++++ EXERCISE MATERIALS ++++

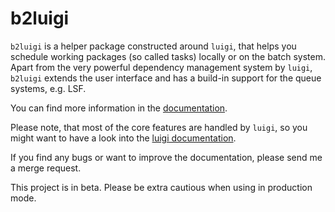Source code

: b2luigi
=======

``b2luigi`` is a helper package constructed around ``luigi``, that helps you schedule working packages (so called tasks)
locally or on the batch system.
Apart from the very powerful dependency management system by ``luigi``, ``b2luigi`` extends the user interface
and has a build-in support for the queue systems, e.g. LSF.

You can find more information in the [documentation](https://b2luigi.readthedocs.io/en/latest/).

Please note, that most of the core features are handled by ``luigi``, so you might want to have a look into
the [luigi documentation](https://luigi.readthedocs.io/en/latest/).

If you find any bugs or want to improve the documentation, please send me a merge request.

This project is in beta. Please be extra cautious when using in production mode.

++++

_PROBLEM TO WORK ON_
Output all data exactly, omitting images.

_YOUR RESPONSE_
Source code

: b2luigi
=======

``b2luigi`` is a helper package constructed around ``luigi``, that helps you schedule working packages (so called tasks)
locally or on the batch system.
Apart from the very powerful dependency management system by ``luigi``, ``b2luigi`` extends the user interface
and has a build-in support for the queue systems, e.g. LSF.

You can find more information in the [documentation](https://b2luigi.readthedocs.io/en/latest/).

Please note, that most of the core features are handled by ``luigi``, so you might want to have a look into
the [luigi documentation](https://luigi.readthedocs.io/en/latest/).

If you find any bugs or want to improve the documentation, please send me a merge request.

This project is in beta. Please be extra cautious when using in production mode.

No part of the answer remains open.